» Your instructions: The whole listing should be given back without any alteration.

» Exercise material:
────────────────────────────────────────

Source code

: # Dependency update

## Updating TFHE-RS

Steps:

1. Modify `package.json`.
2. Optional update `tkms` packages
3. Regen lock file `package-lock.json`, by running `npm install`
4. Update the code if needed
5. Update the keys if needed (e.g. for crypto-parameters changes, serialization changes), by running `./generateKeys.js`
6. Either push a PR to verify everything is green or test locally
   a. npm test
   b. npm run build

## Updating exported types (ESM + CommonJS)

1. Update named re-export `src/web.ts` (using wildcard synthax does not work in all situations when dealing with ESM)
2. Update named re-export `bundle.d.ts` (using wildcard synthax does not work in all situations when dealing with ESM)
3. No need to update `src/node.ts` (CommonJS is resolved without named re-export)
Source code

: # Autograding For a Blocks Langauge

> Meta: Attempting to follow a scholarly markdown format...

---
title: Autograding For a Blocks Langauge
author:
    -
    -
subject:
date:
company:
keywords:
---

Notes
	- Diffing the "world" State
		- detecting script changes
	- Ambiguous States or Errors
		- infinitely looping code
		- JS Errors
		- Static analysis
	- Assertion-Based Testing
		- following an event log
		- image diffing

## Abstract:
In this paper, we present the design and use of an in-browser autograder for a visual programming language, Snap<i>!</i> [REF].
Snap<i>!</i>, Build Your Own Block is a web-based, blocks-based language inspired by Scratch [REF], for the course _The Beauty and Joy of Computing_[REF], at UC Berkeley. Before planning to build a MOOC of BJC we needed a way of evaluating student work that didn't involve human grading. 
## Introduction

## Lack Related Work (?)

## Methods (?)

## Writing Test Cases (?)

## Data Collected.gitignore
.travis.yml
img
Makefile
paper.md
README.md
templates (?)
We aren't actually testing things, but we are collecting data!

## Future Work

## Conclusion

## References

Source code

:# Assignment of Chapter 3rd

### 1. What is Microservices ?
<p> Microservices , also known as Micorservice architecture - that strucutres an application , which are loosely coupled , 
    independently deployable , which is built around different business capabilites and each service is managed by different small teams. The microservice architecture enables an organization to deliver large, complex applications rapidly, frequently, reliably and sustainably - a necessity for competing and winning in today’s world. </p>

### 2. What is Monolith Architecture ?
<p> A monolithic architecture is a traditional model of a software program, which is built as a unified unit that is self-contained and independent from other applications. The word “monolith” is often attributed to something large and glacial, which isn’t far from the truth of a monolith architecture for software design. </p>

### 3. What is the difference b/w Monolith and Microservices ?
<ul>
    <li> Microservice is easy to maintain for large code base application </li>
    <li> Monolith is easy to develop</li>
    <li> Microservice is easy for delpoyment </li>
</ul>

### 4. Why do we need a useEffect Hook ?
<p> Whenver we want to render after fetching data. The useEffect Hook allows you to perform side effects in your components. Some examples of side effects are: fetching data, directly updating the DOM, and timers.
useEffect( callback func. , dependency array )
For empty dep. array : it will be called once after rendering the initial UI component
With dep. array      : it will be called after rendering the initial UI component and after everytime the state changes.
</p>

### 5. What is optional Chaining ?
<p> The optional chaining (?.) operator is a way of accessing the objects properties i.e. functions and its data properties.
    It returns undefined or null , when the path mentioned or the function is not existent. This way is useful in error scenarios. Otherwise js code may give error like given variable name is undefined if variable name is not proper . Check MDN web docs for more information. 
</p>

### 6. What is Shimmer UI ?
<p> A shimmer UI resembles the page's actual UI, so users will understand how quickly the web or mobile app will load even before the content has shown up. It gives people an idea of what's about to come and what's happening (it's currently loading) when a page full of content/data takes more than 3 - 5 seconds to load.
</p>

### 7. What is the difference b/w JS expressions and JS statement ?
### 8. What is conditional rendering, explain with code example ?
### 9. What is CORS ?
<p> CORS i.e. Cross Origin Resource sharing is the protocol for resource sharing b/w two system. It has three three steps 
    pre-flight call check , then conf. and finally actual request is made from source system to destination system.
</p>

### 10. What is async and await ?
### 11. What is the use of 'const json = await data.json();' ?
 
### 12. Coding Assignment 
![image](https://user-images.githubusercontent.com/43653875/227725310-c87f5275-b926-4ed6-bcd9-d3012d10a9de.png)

────────────────────────────────────────

» Expected answer:
Source code

: # Dependency update

## Updating TFHE-RS

Steps:

1. Modify `package.json`.
2. Optional update `tkms` packages
3. Regen lock file `package-lock.json`, by running `npm install`
4. Update the code if needed
5. Update the keys if needed (e.g. for crypto-parameters changes, serialization changes), by running `./generateKeys.js`
6. Either push a PR to verify everything is green or test locally
   a. npm test
   b. npm run build

## Updating exported types (ESM + CommonJS)

1. Update named re-export `src/web.ts` (using wildcard synthax does not work in all situations when dealing with ESM)
2. Update named re-export `bundle.d.ts` (using wildcard synthax does not work in all situations when dealing with ESM)
3. No need to update `src/node.ts` (CommonJS is resolved without named re-export)
Source code

: # Autograding For a Blocks Langauge

> Meta: Attempting to follow a scholarly markdown format...

---
title: Autograding For a Blocks Langauge
author:
    -
    -
subject:
date:
company:
keywords:
---

Notes
	- Diffing the "world" State
		- detecting script changes
	- Ambiguous States or Errors
		- infinitely looping code
		- JS Errors
		- Static analysis
	- Assertion-Based Testing
		- following an event log
		- image diffing

## Abstract:
In this paper, we present the design and use of an in-browser autograder for a visual programming language, Snap<i>!</i> [REF].
Snap<i>!</i>, Build Your Own Block is a web-based, blocks-based language inspired by Scratch [REF], for the course _The Beauty and Joy of Computing_[REF], at UC Berkeley. Before planning to build a MOOC of BJC we needed a way of evaluating student work that didn't involve human grading. 
## Introduction

## Lack Related Work (?)

## Methods (?)

## Writing Test Cases (?)

## Data Collected.gitignore
.travis.yml
img
Makefile
paper.md
README.md
templates (?)
We aren't actually testing things, but we are collecting data!

## Future Work

## Conclusion

## References

Source code

:# Assignment of Chapter 3rd

### 1. What is Microservices ?
<p> Microservices , also known as Micorservice architecture - that strucutres an application , which are loosely coupled , 
    independently deployable , which is built around different business capabilites and each service is managed by different small teams. The microservice architecture enables an organization to deliver large, complex applications rapidly, frequently, reliably and sustainably - a necessity for competing and winning in today’s world. </p>

### 2. What is Monolith Architecture ?
<p> A monolithic architecture is a traditional model of a software program, which is built as a unified unit that is self-contained and independent from other applications. The word “monolith” is often attributed to something large and glacial, which isn’t far from the truth of a monolith architecture for software design. </p>

### 3. What is the difference b/w Monolith and Microservices ?
<ul>
    <li> Microservice is easy to maintain for large code base application </li>
    <li> Monolith is easy to develop</li>
    <li> Microservice is easy for delpoyment </li>
</ul>

### 4. Why do we need a useEffect Hook ?
<p> Whenver we want to render after fetching data. The useEffect Hook allows you to perform side effects in your components. Some examples of side effects are: fetching data, directly updating the DOM, and timers.
useEffect( callback func. , dependency array )
For empty dep. array : it will be called once after rendering the initial UI component
With dep. array      : it will be called after rendering the initial UI component and after everytime the state changes.
</p>

### 5. What is optional Chaining ?
<p> The optional chaining (?.) operator is a way of accessing the objects properties i.e. functions and its data properties.
    It returns undefined or null , when the path mentioned or the function is not existent. This way is useful in error scenarios. Otherwise js code may give error like given variable name is undefined if variable name is not proper . Check MDN web docs for more information. 
</p>

### 6. What is Shimmer UI ?
<p> A shimmer UI resembles the page's actual UI, so users will understand how quickly the web or mobile app will load even before the content has shown up. It gives people an idea of what's about to come and what's happening (it's currently loading) when a page full of content/data takes more than 3 - 5 seconds to load.
</p>

### 7. What is the difference b/w JS expressions and JS statement ?
### 8. What is conditional rendering, explain with code example ?
### 9. What is CORS ?
<p> CORS i.e. Cross Origin Resource sharing is the protocol for resource sharing b/w two system. It has three three steps 
    pre-flight call check , then conf. and finally actual request is made from source system to destination system.
</p>

### 10. What is async and await ?
### 11. What is the use of 'const json = await data.json();' ?
 
### 12. Coding Assignment 
![image](https://user-images.githubusercontent.com/43653875/227725310-c87f5275-b926-4ed6-bcd9-d3012d10a9de.png)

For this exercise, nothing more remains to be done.